While the Royal Commission into Misconduct in the Banking, Superannuation and Financial Services Industry left many executive careers in tatters and many companies and shareholders bearing the economic pain, perhaps none suffered more than IOOF shareholders and its executives.
A time for change
The indifferent attitude shown by IOOF’s CEO at the Royal Commission hearing precipitated an Australian Prudential Regulatory Authority (APRA) charge that led to a 40% fall in the share price in December 2018, and ultimately led to the removal of the Chair, CEO, CFO and other senior executive staff. Unfortunately for investors, it took 12 months for the share price to eventually recover these losses in absolute terms, with the stock still lagging the ASX200 from a relative perspective.
The question that still remains is: “Has IOOF’s corporate governance sufficiently changed so that investors won’t experience a repeat of the trauma of December 2018?”

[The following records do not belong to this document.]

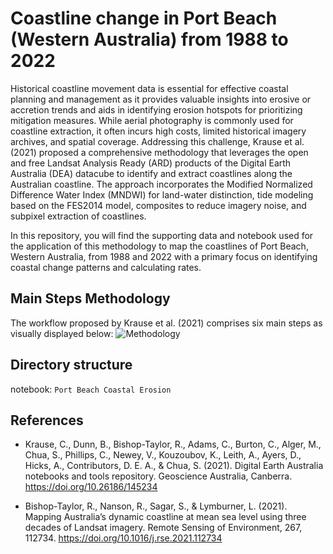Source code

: # Coastline change in Port Beach (Western Australia) from 1988 to 2022

Historical coastline movement data is essential for effective coastal planning and management as it provides valuable insights into erosive or accretion trends and aids in identifying erosion hotspots for prioritizing mitigation measures. While aerial photography is commonly used for coastline extraction, it often incurs high costs, limited historical imagery archives, and spatial coverage. Addressing this challenge, Krause et al. (2021) proposed a comprehensive methodology that leverages the open and free Landsat Analysis Ready (ARD) products of the Digital Earth Australia (DEA) datacube to identify and extract coastlines along the Australian coastline. The approach incorporates the Modified Normalized Difference Water Index (MNDWI) for land-water distinction, tide modeling based on the FES2014 model, composites to reduce imagery noise, and subpixel extraction of coastlines. 

In this repository, you will find the supporting data and notebook used for the application of this methodology to map the coastlines of Port Beach, Western Australia, from 1988 and 2022 with a primary focus on identifying coastal change patterns and calculating rates.

## Main Steps Methodology

The workflow proposed by Krause et al. (2021) comprises six main steps as visually displayed below:
![Methodology]()

## Directory structure 

notebook:
`Port Beach Coastal Erosion`

## References

* Krause, C., Dunn, B., Bishop-Taylor, R., Adams, C., Burton, C., Alger, M., Chua, S., Phillips, C., Newey, V., Kouzoubov, K., Leith, A., Ayers, D., Hicks, A., Contributors, D. E. A., & Chua, S. (2021). Digital Earth Australia notebooks and tools repository. Geoscience Australia, Canberra. https://doi.org/10.26186/145234

* Bishop-Taylor, R., Nanson, R., Sagar, S., & Lymburner, L. (2021). Mapping Australia’s dynamic coastline at mean sea level using three decades of Landsat imagery. Remote Sensing of Environment, 267, 112734. https://doi.org/10.1016/j.rse.2021.112734

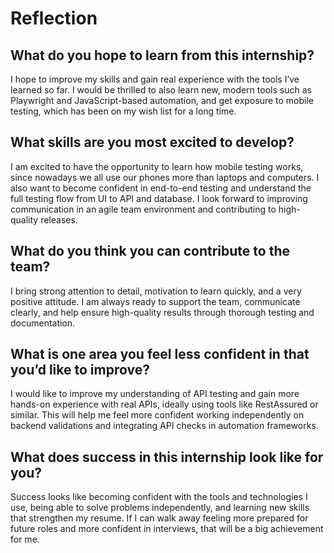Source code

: # Reflection 

## What do you hope to learn from this internship?
I hope to improve my skills and gain real experience with the tools I’ve learned so far. I would be thrilled to also learn new, modern tools such as Playwright and JavaScript-based automation, and get exposure to mobile testing, which has been on my wish list for a long time.

## What skills are you most excited to develop?
I am excited to have the opportunity to learn how mobile testing works, since nowadays we all use our phones more than laptops and computers. I also want to become confident in end-to-end testing and understand the full testing flow from UI to API and database. I look forward to improving communication in an agile team environment and contributing to high-quality releases.

## What do you think you can contribute to the team?
I bring strong attention to detail, motivation to learn quickly, and a very positive attitude. I am always ready to support the team, communicate clearly, and help ensure high-quality results through thorough testing and documentation.

## What is one area you feel less confident in that you’d like to improve?
I would like to improve my understanding of API testing and gain more hands-on experience with real APIs, ideally using tools like RestAssured or similar. This will help me feel more confident working independently on backend validations and integrating API checks in automation frameworks.

## What does success in this internship look like for you?
Success looks like becoming confident with the tools and technologies I use, being able to solve problems independently, and learning new skills that strengthen my resume. If I can walk away feeling more prepared for future roles and more confident in interviews, that will be a big achievement for me.
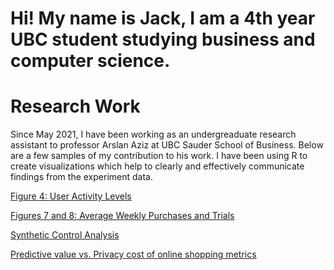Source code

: # Hi! My name is Jack, I am a 4th year UBC student studying business and computer science.


# Research Work

Since May 2021, I have been working as an undergreaduate research assistant to professor Arslan Aziz at UBC Sauder School of Business. Below are a few samples of my contribution to his work. I have been using R to create visualizations which help to clearly and effectively communicate findings from the experiment data.

[Figure 4: User Activity Levels](https://jhu12.github.io/samples/fig4.html)

[Figures 7 and 8: Average Weekly Purchases and Trials](https://jhu12.github.io/samples/fig7_8.html)

[Synthetic Control Analysis](https://jhu12.github.io/samples/synth_control_region.html)

[Predictive value vs. Privacy cost of online shopping metrics](https://jhu12.github.io/samples/predictive_privacy.html)

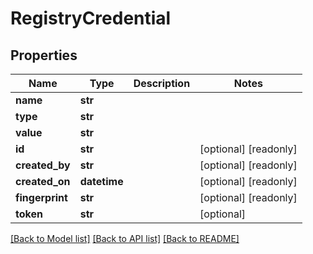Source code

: # RegistryCredential

## Properties
Name | Type | Description | Notes
------------ | ------------- | ------------- | -------------
**name** | **str** |  | 
**type** | **str** |  | 
**value** | **str** |  | 
**id** | **str** |  | [optional] [readonly] 
**created_by** | **str** |  | [optional] [readonly] 
**created_on** | **datetime** |  | [optional] [readonly] 
**fingerprint** | **str** |  | [optional] [readonly] 
**token** | **str** |  | [optional] 

[[Back to Model list]](../README.md#documentation-for-models) [[Back to API list]](../README.md#documentation-for-api-endpoints) [[Back to README]](../README.md)


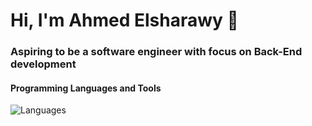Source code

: # Hi, I'm Ahmed Elsharawy 👋

### Aspiring to be a software engineer with focus on Back-End development

#### Programming Languages and Tools

![Languages](https://skillicons.dev/icons?i=c,cpp,js,ts,go,express)

<!--
**AhmedElsh3rawy/AhmedElsh3rawy** is a ✨ _special_ ✨ repository because its `README.md` (this file) appears on your GitHub profile.

Here are some ideas to get you started:

- 🔭 I’m currently working on ...
- 🌱 I’m currently learning ...
- 👯 I’m looking to collaborate on ...
- 🤔 I’m looking for help with ...
- 💬 Ask me about ...
- 📫 How to reach me: ...
- 😄 Pronouns: ...
- ⚡ Fun fact: ...
-->
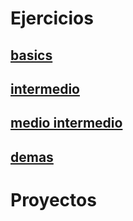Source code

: # Ejercicios 
## <a href="ejercicies/basics/" target="_blank">basics</a>
## <a href="ejercicies/basics/" target="_blank">intermedio</a>
## <a href="ejercicies/basics/" target="_blank">medio intermedio</a>
## <a href="ejercicies/basics/" target="_blank">demas</a>

# Proyectos









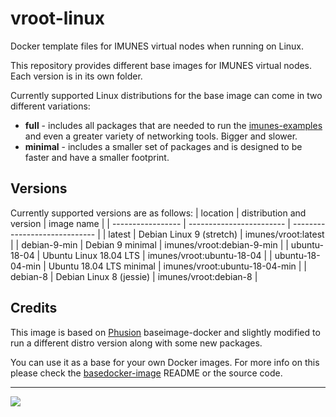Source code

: # vroot-linux
Docker template files for IMUNES virtual nodes when running on Linux.

This repository provides different base images for IMUNES virtual nodes. Each
version is in its own folder.

Currently supported Linux distributions for the base image can come in two
different variations:
 - __full__ - includes all packages that are needed to run the
   [imunes-examples](https://github.com/imunes/imunes-examples) and even a
   greater variety of networking tools. Bigger and slower.
 - __minimal__ - includes a smaller set of packages and is designed to be
   faster and have a smaller footprint.

## Versions
Currently supported versions are as follows:
| location          | distribution and version | image name                    |
| ----------------- | ------------------------ | ----------------------------- |
| latest            | Debian Linux 9 (stretch) | imunes/vroot:latest           |
| debian-9-min      | Debian 9 minimal         | imunes/vroot:debian-9-min     |
| ubuntu-18-04      | Ubuntu Linux 18.04 LTS   | imunes/vroot:ubuntu-18-04     |
| ubuntu-18-04-min  | Ubuntu 18.04 LTS minimal | imunes/vroot:ubuntu-18-04-min |
| debian-8          | Debian Linux 8 (jessie)  | imunes/vroot:debian-8         |

## Credits
This image is based on [Phusion](http://www.phusion.nl/) baseimage-docker and
slightly modified to run a different distro version along with some new
packages.

You can use it as a base for your own Docker images. For more info on this
please check the [basedocker-image](https://github.com/phusion/baseimage-docker)
README or the source code.

-----------------------------------------
[<img src="http://imunes.tel.fer.hr/images/imunes_logo.png">](http://www.imunes.net/)
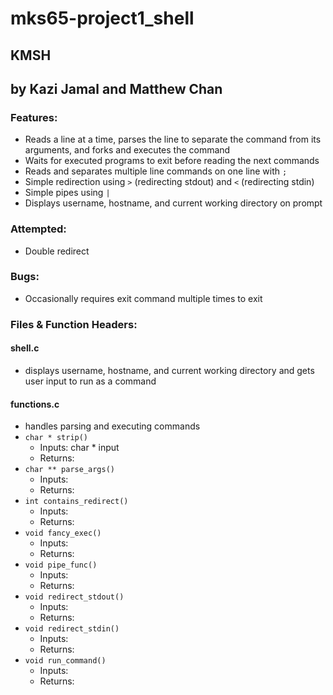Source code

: # mks65-project1_shell

## KMSH

## by Kazi Jamal and Matthew Chan

### Features:

- Reads a line at a time, parses the line to separate the command from its arguments, and forks and executes the command
- Waits for executed programs to exit before reading the next commands
- Reads and separates multiple line commands on one line with `;`
- Simple redirection using `>` (redirecting stdout) and `<` (redirecting stdin)
- Simple pipes using `|`
- Displays username, hostname, and current working directory on prompt

### Attempted:

- Double redirect

### Bugs:

- Occasionally requires exit command multiple times to exit

### Files & Function Headers:

#### shell.c

- displays username, hostname, and current working directory and gets user input to run as a command

#### functions.c

- handles parsing and executing commands
- `char * strip()`
  - Inputs: char \* input
  - Returns:
- `char ** parse_args()`
  - Inputs:
  - Returns:
- `int contains_redirect()`
  - Inputs:
  - Returns:
- `void fancy_exec()`
  - Inputs:
  - Returns:
- `void pipe_func()`
  - Inputs:
  - Returns:
- `void redirect_stdout()`
  - Inputs:
  - Returns:
- `void redirect_stdin()`
  - Inputs:
  - Returns:
- `void run_command()`
  - Inputs:
  - Returns:
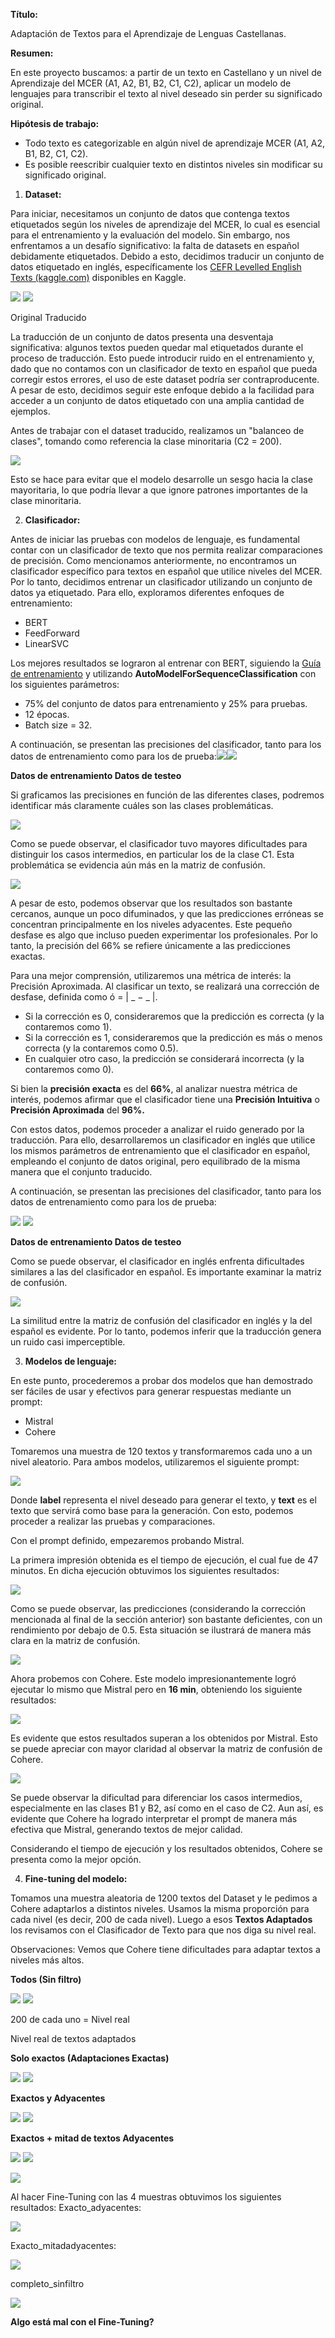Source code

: ﻿**Título:**

Adaptación de Textos para el Aprendizaje de Lenguas Castellanas.

**Resumen:**

En este proyecto buscamos: a partir de un texto en Castellano y un nivel de Aprendizaje del MCER (A1, A2, B1, B2, C1, C2), aplicar un modelo de lenguajes para transcribir el texto al nivel deseado sin perder su significado original.

**Hipótesis de trabajo:**

- Todo texto es categorizable en algún nivel de aprendizaje MCER (A1, A2, B1, B2, C1, C2).
- Es posible reescribir cualquier texto en distintos niveles sin modificar su significado original.
1. **Dataset:**

Para iniciar, necesitamos un conjunto de datos que contenga textos etiquetados según los niveles de aprendizaje del MCER, lo cual es esencial para el entrenamiento y la evaluación del modelo. Sin embargo, nos enfrentamos a un desafío significativo: la falta de datasets en español debidamente etiquetados. Debido a esto, decidimos traducir un conjunto de datos etiquetado en inglés, específicamente los [CEFR Levelled English Texts (kaggle.com)](https://www.kaggle.com/datasets/amontgomerie/cefr-levelled-english-texts) disponibles en Kaggle.

![](image/Aspose.Words.3cee2deb-5772-45d5-98f3-b3fc10060c31.001.png) ![](Aspose.Words.3cee2deb-5772-45d5-98f3-b3fc10060c31.002.png)

Original Traducido

La traducción de un conjunto de datos presenta una desventaja significativa: algunos textos pueden quedar mal etiquetados durante el proceso de traducción. Esto puede introducir ruido en el entrenamiento y, dado que no contamos con un clasificador de texto en español que pueda corregir estos errores, el uso de este dataset podría ser contraproducente. A pesar de esto, decidimos seguir este enfoque debido a la facilidad para acceder a un conjunto de datos etiquetado con una amplia cantidad de ejemplos.

Antes de trabajar con el dataset traducido, realizamos un "balanceo de clases", tomando como referencia la clase minoritaria (C2 = 200).

![](image/Aspose.Words.3cee2deb-5772-45d5-98f3-b3fc10060c31.003.png)

Esto se hace para evitar que el modelo desarrolle un sesgo hacia la clase mayoritaria, lo que podría llevar a que ignore patrones importantes de la clase minoritaria.

2. **Clasificador:**

Antes de iniciar las pruebas con modelos de lenguaje, es fundamental contar con un clasificador de texto que nos permita realizar comparaciones de precisión. Como mencionamos anteriormente, no encontramos un clasificador específico para textos en español que utilice niveles del MCER. Por lo tanto, decidimos entrenar un clasificador utilizando un conjunto de datos ya etiquetado. Para ello, exploramos diferentes enfoques de entrenamiento:

- BERT
- FeedForward
- LinearSVC

Los mejores resultados se lograron al entrenar con BERT, siguiendo la [Guía de entrenamiento](https://youtu.be/8yrD0hR8OY8?si=YWhzLPNBcfRtAq2Y) y utilizando **AutoModelForSequenceClassification** con los siguientes parámetros:

- 75% del conjunto de datos para entrenamiento y 25% para pruebas.
- 12 épocas.
- Batch size = 32.

A continuación, se presentan las precisiones del clasificador, tanto para los datos de entrenamiento como para los de prueba:![](image/Aspose.Words.3cee2deb-5772-45d5-98f3-b3fc10060c31.004.png)![](image/Aspose.Words.3cee2deb-5772-45d5-98f3-b3fc10060c31.005.png)

**Datos de entrenamiento Datos de testeo**

Si graficamos las precisiones en función de las diferentes clases, podremos identificar más claramente cuáles son las clases problemáticas.

![](image/Aspose.Words.3cee2deb-5772-45d5-98f3-b3fc10060c31.006.png)

Como se puede observar, el clasificador tuvo mayores dificultades para distinguir los casos intermedios, en particular los de la clase C1. Esta problemática se evidencia aún más en la matriz de confusión.

![](image/Aspose.Words.3cee2deb-5772-45d5-98f3-b3fc10060c31.007.png)

A pesar de esto, podemos observar que los resultados son bastante cercanos, aunque un poco difuminados, y que las predicciones erróneas se concentran principalmente en los niveles adyacentes. Este pequeño desfase es algo que incluso pueden experimentar los profesionales. Por lo tanto, la precisión del 66% se refiere únicamente a las predicciones exactas.

Para una mejor comprensión, utilizaremos una métrica de interés: la Precisión Aproximada. Al clasificar un texto, se realizará una corrección de desfase, definida como ó = | \_ − \_ |.

- Si la corrección es 0, consideraremos que la predicción es correcta (y la contaremos como 1).
- Si la corrección es 1, consideraremos que la predicción es más o menos correcta (y la contaremos como 0.5).
- En cualquier otro caso, la predicción se considerará incorrecta (y la contaremos como 0).

Si bien la **precisión exacta** es del **66%**, al analizar nuestra métrica de interés, podemos afirmar que el clasificador tiene una **Precisión Intuitiva** o **Precisión Aproximada** del **96%.**

Con estos datos, podemos proceder a analizar el ruido generado por la traducción. Para ello, desarrollaremos un clasificador en inglés que utilice los mismos parámetros de entrenamiento que el clasificador en español, empleando el conjunto de datos original, pero equilibrado de la misma manera que el conjunto traducido.

A continuación, se presentan las precisiones del clasificador, tanto para los datos de entrenamiento como para los de prueba:

![](image/Aspose.Words.3cee2deb-5772-45d5-98f3-b3fc10060c31.008.png) ![](image/Aspose.Words.3cee2deb-5772-45d5-98f3-b3fc10060c31.009.png)

**Datos de entrenamiento Datos de testeo**

Como se puede observar, el clasificador en inglés enfrenta dificultades similares a las del clasificador en español. Es importante examinar la matriz de confusión.

![](image/Aspose.Words.3cee2deb-5772-45d5-98f3-b3fc10060c31.010.jpeg)

La similitud entre la matriz de confusión del clasificador en inglés y la del español es evidente. Por lo tanto, podemos inferir que la traducción genera un ruido casi imperceptible.

3. **Modelos de lenguaje:**

En este punto, procederemos a probar dos modelos que han demostrado ser fáciles de usar y efectivos para generar respuestas mediante un prompt:

- Mistral
- Cohere

Tomaremos una muestra de 120 textos y transformaremos cada uno a un nivel aleatorio. Para ambos modelos, utilizaremos el siguiente prompt:

![](image/Aspose.Words.3cee2deb-5772-45d5-98f3-b3fc10060c31.011.png)

Donde **label** representa el nivel deseado para generar el texto, y **text** es el texto que servirá como base para la generación. Con esto, podemos proceder a realizar las pruebas y comparaciones.

Con el prompt definido, empezaremos probando Mistral.

La primera impresión obtenida es el tiempo de ejecución, el cual fue de 47 minutos. En dicha ejecución obtuvimos los siguientes resultados:

![](image/Aspose.Words.3cee2deb-5772-45d5-98f3-b3fc10060c31.012.png)

Como se puede observar, las predicciones (considerando la corrección mencionada al final de la sección anterior) son bastante deficientes, con un rendimiento por debajo de 0.5. Esta situación se ilustrará de manera más clara en la matriz de confusión.

![](image/Aspose.Words.3cee2deb-5772-45d5-98f3-b3fc10060c31.013.png)

Ahora probemos con Cohere. Este modelo impresionantemente logró ejecutar lo mismo que Mistral pero en **16 min**, obteniendo los siguiente resultados:

![](image/Aspose.Words.3cee2deb-5772-45d5-98f3-b3fc10060c31.014.png)

Es evidente que estos resultados superan a los obtenidos por Mistral. Esto se puede apreciar con mayor claridad al observar la matriz de confusión de Cohere.

![](image/Aspose.Words.3cee2deb-5772-45d5-98f3-b3fc10060c31.015.png)

Se puede observar la dificultad para diferenciar los casos intermedios, especialmente en las clases B1 y B2, así como en el caso de C2. Aun así, es evidente que Cohere ha logrado interpretar el prompt de manera más efectiva que Mistral, generando textos de mejor calidad.

Considerando el tiempo de ejecución y los resultados obtenidos, Cohere se presenta como la mejor opción.

4. **Fine-tuning del modelo:**

Tomamos una muestra aleatoria de 1200 textos del Dataset y le pedimos a Cohere adaptarlos a distintos niveles. Usamos la misma proporción para cada nivel (es decir, 200 de cada nivel). Luego a esos **Textos Adaptados** los revisamos con el Clasificador de Texto para que nos diga su nivel real.

Observaciones: Vemos que Cohere tiene dificultades para adaptar textos a niveles más altos.

**Todos (Sin filtro)**

![](image/Aspose.Words.3cee2deb-5772-45d5-98f3-b3fc10060c31.016.png) ![](image/Aspose.Words.3cee2deb-5772-45d5-98f3-b3fc10060c31.017.png)

200 de cada uno = Nivel real

Nivel real de textos adaptados

**Solo exactos (Adaptaciones Exactas)**

![](image/Aspose.Words.3cee2deb-5772-45d5-98f3-b3fc10060c31.018.png) ![](image/Aspose.Words.3cee2deb-5772-45d5-98f3-b3fc10060c31.019.png)

**Exactos y Adyacentes**

![](image/Aspose.Words.3cee2deb-5772-45d5-98f3-b3fc10060c31.020.png) ![](image/Aspose.Words.3cee2deb-5772-45d5-98f3-b3fc10060c31.021.png)

**Exactos + mitad de textos Adyacentes**

![](image/Aspose.Words.3cee2deb-5772-45d5-98f3-b3fc10060c31.022.png) ![](image/Aspose.Words.3cee2deb-5772-45d5-98f3-b3fc10060c31.023.png)

![](image/Aspose.Words.3cee2deb-5772-45d5-98f3-b3fc10060c31.024.jpeg)

Al hacer Fine-Tuning con las 4 muestras obtuvimos los siguientes resultados: Exacto\_adyacentes:

![](image/Aspose.Words.3cee2deb-5772-45d5-98f3-b3fc10060c31.025.png)

Exacto\_mitadadyacentes:

![](image/Aspose.Words.3cee2deb-5772-45d5-98f3-b3fc10060c31.026.png)

completo\_sinfiltro

![](image/Aspose.Words.3cee2deb-5772-45d5-98f3-b3fc10060c31.027.png)

**Algo está mal con el Fine-Tuning?**
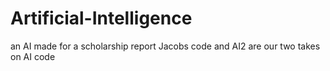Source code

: # Artificial-Intelligence
an AI made for a scholarship report
Jacobs code and AI2 are our two takes on AI code
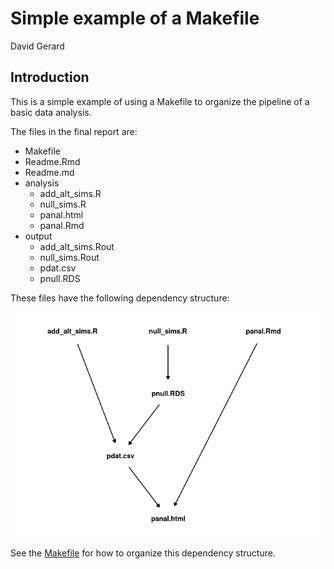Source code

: Simple example of a Makefile
================
David Gerard

<!-- README.md is generated from README.Rmd. Please edit that file -->

## Introduction

This is a simple example of using a Makefile to organize the pipeline of
a basic data analysis.

The files in the final report are:

  - Makefile
  - Readme.Rmd
  - Readme.md
  - analysis
      - add\_alt\_sims.R
      - null\_sims.R
      - panal.html
      - panal.Rmd
  - output
      - add\_alt\_sims.Rout
      - null\_sims.Rout
      - pdat.csv
      - pnull.RDS

These files have the following dependency structure:

![](README-dependency-graph-1.png)<!-- -->

See the
[Makefile](https://github.com/data-science-master/pvalue_sims/blob/master/Makefile)
for how to organize this dependency structure.

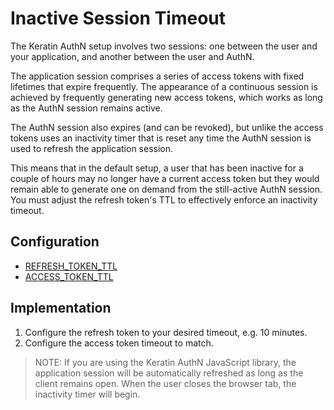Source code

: # Inactive Session Timeout

The Keratin AuthN setup involves two sessions: one between the user and your application, and another between the user and AuthN.

The application session comprises a series of access tokens with fixed lifetimes that expire frequently. The appearance of a continuous session is achieved by frequently generating new access tokens, which works as long as the AuthN session remains active.

The AuthN session also expires (and can be revoked), but unlike the access tokens uses an inactivity timer that is reset any time the AuthN session is used to refresh the application session.

This means that in the default setup, a user that has been inactive for a couple of hours may no longer have a current access token but they would remain able to generate one on demand from the still-active AuthN session. You must adjust the refresh token's TTL to effectively enforce an inactivity timeout.

## Configuration

* [REFRESH_TOKEN_TTL](config.md#refresh_token_ttl)
* [ACCESS_TOKEN_TTL](config.md#access_token_ttl)

## Implementation

1. Configure the refresh token to your desired timeout, e.g. 10 minutes.
2. Configure the access token timeout to match.

> NOTE:
> If you are using the Keratin AuthN JavaScript library, the application session will be automatically refreshed as long as the client remains open. When the user closes the browser tab, the inactivity timer will begin.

Applying a discount to valuations
Pre APRA’s charges in December 2018, we valued IOOF on a 110 real earnings yield (REY), implying a 10% discount to the market as well as a 10% discount to how we had valued IOOF six months prior in June 2018. This was a 20% discount to the historic multiple that IOOF had traded on. This 10% discount was a $300m impact to valuation. Another way to view it is that our 10% Royal Commission discount to the underlying valuation implied a $400m fine and/or remediation.
At the time, we felt this discount would cover an extreme remediation event. In addition, this discount was placed on IOOF despite the company scoring strongly on the MSCI ESG Manager’s scorecard (AA rating and top 13% within its industry).
APRA’s stance to accuse the Chair, CEO, CFO, Head Counsel, and Company Secretary of failing the “fit and proper” test went well beyond our initial expectations, with the 40% share price fall proving our 10% ESG discount was insufficient.
Despite the significant share price fall, we were of the strong view that this was an overreaction given our scorched-earth scenario analysis indicated a valuation of at least $5.50/share. This scenario analysis was underpinned by the fact that that the company had $600m of net cash on balance sheet, which provided a floor to the intrinsic value of the company.
That said, our view was that the intrinsic value in IOOF could only be unlocked with material changes to the company’s corporate governance, which ultimately shapes the IOOF franchise and culture.
As steward of our client’s funds, through our multiple interactions with the current Chair and CEO, we have been actively involved in IOOF’s journey to establish best in breed corporate governance frameworks.
Transforming the company culture and structure
From the top, IOOF now has a new Chair, driving cultural change. This is reflected in the changes to the Remuneration Report, which now puts more accountability on the executive team and is more aligned to shareholder’s interest. New scorecards for ESG matters, people/cultural engagement scores, and client/Net Promoter Scores have been introduced in the long term incentive plan, replacing the old hurdle based purely on tenure.
We have also seen a refresh of the six-person board, with the introduction of Andrew Bloore and Michelle Somerville. Mr Bloore’s background in financial services technology and Ms Somerville’s background as an audit partner at KPMG complements the current board’s skill set and provides the necessary skills to move the company forward. In addition, we have been actively engaged with the Chair regarding identifying short falls in the board’s current skillset, and believe an additional board member with certain skills should be added. Watch this space!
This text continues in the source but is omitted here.